= Darren Jordon =

British/Jamaican journalist

Darren Jordon (born 23 November 1960 in London, England) is a British journalist working for the Al-Jazeera 24-hour English-language news and current affairs channel, Al Jazeera English. He is also a former officer of the Jamaica Defence Force.

==Early life==

Born in London to Jamaican parents, Jordon was brought up in the West Indies.

Jordon was trained at the Royal Military Academy Sandhurst, in the United Kingdom, and became a professional army officer. He spent eight years in the Jamaica Regiment, and was part of the 1983 American-led force in the invasion of Grenada. He retired from the army as a captain.

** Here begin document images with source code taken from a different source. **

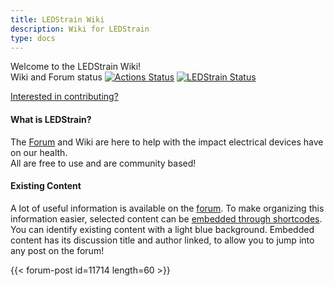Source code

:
 ```yaml
---
title: LEDStrain Wiki
description: Wiki for LEDStrain
type: docs
---
```


Welcome to the LEDStrain Wiki!  
Wiki and Forum status
[![Actions Status](https://github.com/ledstrain/wiki.ledstrain.org/workflows/github-pages/badge.svg)](https://github.com/ledstrain/wiki.ledstrain.org)
[![LEDStrain Status](https://ping.xyzz.work/badge/43118397-5927-48c3-b3fe-6ee1f0028de4/YQEe069s-2/LEDStrain.svg)](https://ledstrain.org)

[Interested in contributing?](ledstrain#contributing)  

#### What is LEDStrain?

The [Forum](https://ledstrain.org/) and Wiki are here to help with the impact
 electrical devices have on our health.  
All are free to use and are community based!  


#### Existing Content  

A lot of useful information is available on the [forum](https://ledstrain.org). 
To make organizing this information easier, selected content can be
[embedded through shortcodes](ledstrain#forum-post-embed).   
You can identify existing content with a light blue background. Embedded content has 
its discussion title and author linked, to allow you to jump into any post on the forum!  

{{< forum-post id=11714 length=60 >}}


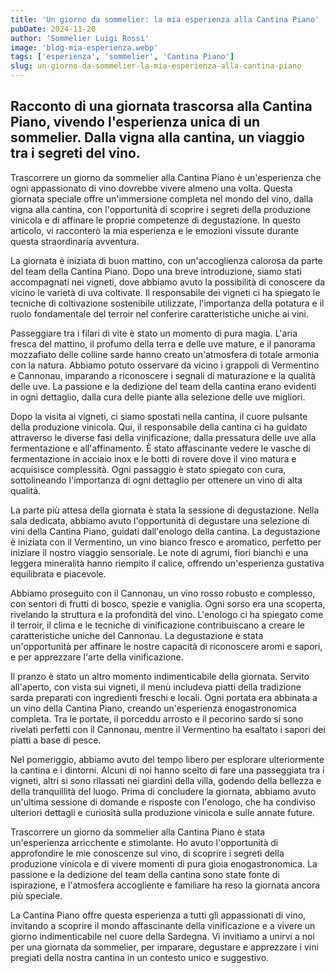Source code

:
 ```yaml
---
title: 'Un giorno da sommelier: la mia esperienza alla Cantina Piano'
pubDate: 2024-11-20
author: 'Sommelier Luigi Rossi'
image: 'blog-mia-esperienza.webp'
tags: ['esperienza', 'sommelier', 'Cantina Piano']
slug: un-giorno-da-sommelier-la-mia-esperienza-alla-cantina-piano
---
```



Racconto di una giornata trascorsa alla Cantina Piano, vivendo l'esperienza unica di un sommelier. Dalla vigna alla cantina, un viaggio tra i segreti del vino.
----

Trascorrere un giorno da sommelier alla Cantina Piano è un'esperienza che ogni appassionato di vino dovrebbe vivere almeno una volta. Questa giornata speciale offre un'immersione completa nel mondo del vino, dalla vigna alla cantina, con l'opportunità di scoprire i segreti della produzione vinicola e di affinare le proprie competenze di degustazione. In questo articolo, vi racconterò la mia esperienza e le emozioni vissute durante questa straordinaria avventura.

La giornata è iniziata di buon mattino, con un'accoglienza calorosa da parte del team della Cantina Piano. Dopo una breve introduzione, siamo stati accompagnati nei vigneti, dove abbiamo avuto la possibilità di conoscere da vicino le varietà di uva coltivate. Il responsabile dei vigneti ci ha spiegato le tecniche di coltivazione sostenibile utilizzate, l'importanza della potatura e il ruolo fondamentale del terroir nel conferire caratteristiche uniche ai vini.

Passeggiare tra i filari di vite è stato un momento di pura magia. L'aria fresca del mattino, il profumo della terra e delle uve mature, e il panorama mozzafiato delle colline sarde hanno creato un'atmosfera di totale armonia con la natura. Abbiamo potuto osservare da vicino i grappoli di Vermentino e Cannonau, imparando a riconoscere i segnali di maturazione e la qualità delle uve. La passione e la dedizione del team della cantina erano evidenti in ogni dettaglio, dalla cura delle piante alla selezione delle uve migliori.

Dopo la visita ai vigneti, ci siamo spostati nella cantina, il cuore pulsante della produzione vinicola. Qui, il responsabile della cantina ci ha guidato attraverso le diverse fasi della vinificazione, dalla pressatura delle uve alla fermentazione e all'affinamento. È stato affascinante vedere le vasche di fermentazione in acciaio inox e le botti di rovere dove il vino matura e acquisisce complessità. Ogni passaggio è stato spiegato con cura, sottolineando l'importanza di ogni dettaglio per ottenere un vino di alta qualità.

La parte più attesa della giornata è stata la sessione di degustazione. Nella sala dedicata, abbiamo avuto l'opportunità di degustare una selezione di vini della Cantina Piano, guidati dall'enologo della cantina. La degustazione è iniziata con il Vermentino, un vino bianco fresco e aromatico, perfetto per iniziare il nostro viaggio sensoriale. Le note di agrumi, fiori bianchi e una leggera mineralità hanno riempito il calice, offrendo un'esperienza gustativa equilibrata e piacevole.

Abbiamo proseguito con il Cannonau, un vino rosso robusto e complesso, con sentori di frutti di bosco, spezie e vaniglia. Ogni sorso era una scoperta, rivelando la struttura e la profondità del vino. L'enologo ci ha spiegato come il terroir, il clima e le tecniche di vinificazione contribuiscano a creare le caratteristiche uniche del Cannonau. La degustazione è stata un'opportunità per affinare le nostre capacità di riconoscere aromi e sapori, e per apprezzare l'arte della vinificazione.

Il pranzo è stato un altro momento indimenticabile della giornata. Servito all'aperto, con vista sui vigneti, il menù includeva piatti della tradizione sarda preparati con ingredienti freschi e locali. Ogni portata era abbinata a un vino della Cantina Piano, creando un'esperienza enogastronomica completa. Tra le portate, il porceddu arrosto e il pecorino sardo si sono rivelati perfetti con il Cannonau, mentre il Vermentino ha esaltato i sapori dei piatti a base di pesce.

Nel pomeriggio, abbiamo avuto del tempo libero per esplorare ulteriormente la cantina e i dintorni. Alcuni di noi hanno scelto di fare una passeggiata tra i vigneti, altri si sono rilassati nei giardini della villa, godendo della bellezza e della tranquillità del luogo. Prima di concludere la giornata, abbiamo avuto un'ultima sessione di domande e risposte con l'enologo, che ha condiviso ulteriori dettagli e curiosità sulla produzione vinicola e sulle annate future.

Trascorrere un giorno da sommelier alla Cantina Piano è stata un'esperienza arricchente e stimolante. Ho avuto l'opportunità di approfondire le mie conoscenze sul vino, di scoprire i segreti della produzione vinicola e di vivere momenti di pura gioia enogastronomica. La passione e la dedizione del team della cantina sono state fonte di ispirazione, e l'atmosfera accogliente e familiare ha reso la giornata ancora più speciale.

La Cantina Piano offre questa esperienza a tutti gli appassionati di vino, invitando a scoprire il mondo affascinante della vinificazione e a vivere un giorno indimenticabile nel cuore della Sardegna. Vi invitiamo a unirvi a noi per una giornata da sommelier, per imparare, degustare e apprezzare i vini pregiati della nostra cantina in un contesto unico e suggestivo.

Jordon became an accomplished military and sports parachutist, setting a new record in 1983 for parachuting onto Jamaica's highest mountain. Following his retirement from the army, he worked briefly as a parachute stunt double, appearing in the film Club Paradise.

Upon leaving the army, Jordon sold TV advertising, and was a group sales manager for Yorkshire Television, London Weekend Television, Granada Television with soap expert and TV critic Chris Stacey and M-Net in South Africa.

==Broadcasting career==
Jordon started his media career as a sports broadcaster in South Africa.

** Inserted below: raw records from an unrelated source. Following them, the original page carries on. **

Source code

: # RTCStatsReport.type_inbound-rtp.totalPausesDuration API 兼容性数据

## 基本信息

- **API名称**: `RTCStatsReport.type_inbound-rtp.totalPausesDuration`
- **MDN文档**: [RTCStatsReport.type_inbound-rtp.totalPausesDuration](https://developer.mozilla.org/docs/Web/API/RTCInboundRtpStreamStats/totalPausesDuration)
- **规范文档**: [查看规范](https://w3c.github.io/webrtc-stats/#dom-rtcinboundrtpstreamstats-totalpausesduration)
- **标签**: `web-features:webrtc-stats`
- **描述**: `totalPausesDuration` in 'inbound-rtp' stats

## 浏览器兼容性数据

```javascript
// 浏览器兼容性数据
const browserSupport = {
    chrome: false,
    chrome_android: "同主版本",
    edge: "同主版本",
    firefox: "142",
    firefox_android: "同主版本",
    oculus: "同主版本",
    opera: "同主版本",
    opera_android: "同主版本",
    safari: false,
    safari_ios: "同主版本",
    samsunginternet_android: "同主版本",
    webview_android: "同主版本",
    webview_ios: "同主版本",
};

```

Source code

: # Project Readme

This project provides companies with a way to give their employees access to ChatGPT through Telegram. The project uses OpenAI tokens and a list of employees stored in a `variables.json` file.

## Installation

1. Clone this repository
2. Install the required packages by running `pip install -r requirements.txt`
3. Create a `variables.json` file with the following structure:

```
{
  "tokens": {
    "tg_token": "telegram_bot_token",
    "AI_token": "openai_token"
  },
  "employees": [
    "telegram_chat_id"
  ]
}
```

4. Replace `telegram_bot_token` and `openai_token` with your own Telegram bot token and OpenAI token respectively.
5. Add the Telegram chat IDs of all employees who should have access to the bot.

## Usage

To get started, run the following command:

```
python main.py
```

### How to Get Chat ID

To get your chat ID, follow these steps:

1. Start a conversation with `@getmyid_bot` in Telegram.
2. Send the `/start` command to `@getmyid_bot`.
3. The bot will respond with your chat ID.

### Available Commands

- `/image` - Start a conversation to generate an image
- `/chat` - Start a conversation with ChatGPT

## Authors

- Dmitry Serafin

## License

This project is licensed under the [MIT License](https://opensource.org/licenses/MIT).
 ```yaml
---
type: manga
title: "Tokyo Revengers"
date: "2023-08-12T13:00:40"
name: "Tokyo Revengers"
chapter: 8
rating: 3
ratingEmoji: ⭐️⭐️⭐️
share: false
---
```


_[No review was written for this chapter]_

He joined the BBC in 1998 as a BBC Sport correspondent on BBC News 24, where he later presented the Sportsday programme. He became a regular newsreader on the channel in 1999, before moving to present the relaunched breakfast news programme Breakfast in 2000, working with co-presenters Sophie Raworth, Jeremy Bowen and Sarah Montague. He also later became deputy presenter of the BBC One O'Clock News and presented all types of bulletins on BBC One.

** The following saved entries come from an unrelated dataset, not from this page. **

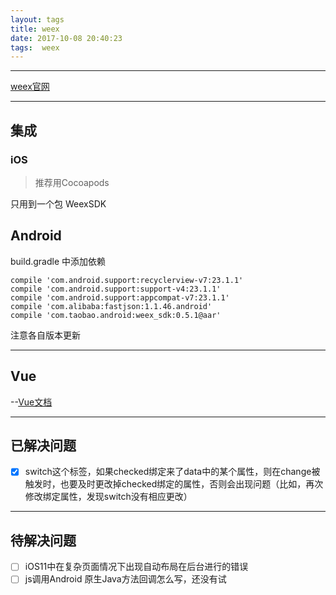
 ```yaml
---
layout: tags
title: weex
date: 2017-10-08 20:40:23
tags:  weex
---
```


------

[weex官网](http://weex.apache.org)

------

## 集成

### iOS

> 推荐用Cocoapods

只用到一个包 WeexSDK

## Android

build.gradle 中添加依赖
```
compile 'com.android.support:recyclerview-v7:23.1.1'
compile 'com.android.support:support-v4:23.1.1'
compile 'com.android.support:appcompat-v7:23.1.1'
compile 'com.alibaba:fastjson:1.1.46.android'
compile 'com.taobao.android:weex_sdk:0.5.1@aar'
```
注意各自版本更新

------

## Vue

   --[Vue文档](https://cn.vuejs.org/v2/guide/)

------

## 已解决问题

- [x] switch这个标签，如果checked绑定来了data中的某个属性，则在change被触发时，也要及时更改掉checked绑定的属性，否则会出现问题（比如，再次修改绑定属性，发现switch没有相应更改）



------

## 待解决问题

- [ ] iOS11中在复杂页面情况下出现自动布局在后台进行的错误
- [ ] js调用Android 原生Java方法回调怎么写，还没有试
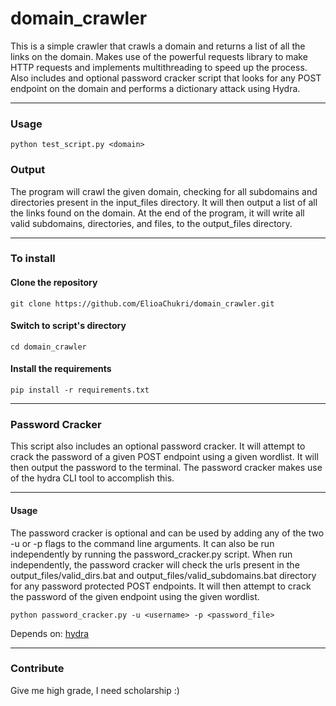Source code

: # domain_crawler

This is a simple crawler that crawls a domain and returns a list of all the links on the domain.
Makes use of the powerful requests library to make HTTP requests and implements multithreading to speed up the process.
Also includes and optional password cracker script that looks for any POST endpoint on the domain and performs a
dictionary
attack using Hydra.

***

### Usage

```python test_script.py <domain>```

### Output

The program will crawl the given domain, checking for all subdomains and directories present in the input_files
directory. It will then output a list of all the links found on the domain. At the end of the program, it will write all
valid subdomains, directories, and files, to the output_files directory.

***

### To install

#### Clone the repository

```git clone https://github.com/ElioaChukri/domain_crawler.git```

#### Switch to script's directory

```cd domain_crawler```

#### Install the requirements

```pip install -r requirements.txt```


***

### Password Cracker

This script also includes an optional password cracker. It will attempt to crack the password of a given POST endpoint
using a given
wordlist. It will then output the password to the terminal. The password cracker makes use of the hydra CLI tool to
accomplish this.


***

#### Usage

The password cracker is optional and can be used by adding any of the two -u or -p flags to the command line arguments.
It can also be run independently by running the password_cracker.py script.
When run independently, the password cracker will check the urls present in the output_files/valid_dirs.bat and
output_files/valid_subdomains.bat
directory for any password protected POST endpoints. It will then attempt to crack the password of the given endpoint
using the given wordlist.

```python password_cracker.py -u <username> -p <password_file>```

Depends on: [hydra](https://github.com/vanhauser-thc/thc-hydra)


***

### Contribute

Give me high grade, I need scholarship :)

Jordon left the BBC to join Al Jazeera at the end of October 2006, his departure having been announced on 5 October. In the announcement by Al Jazeera of his appointment, he was reported as saying "I think the world will benefit from a news channel like Al Jazeera English which will become the much needed channel of reference for Middle Eastern events with unique access to the region. We will set the news agenda rather than following others." He has become a regular newsreader based in Doha in Qatar.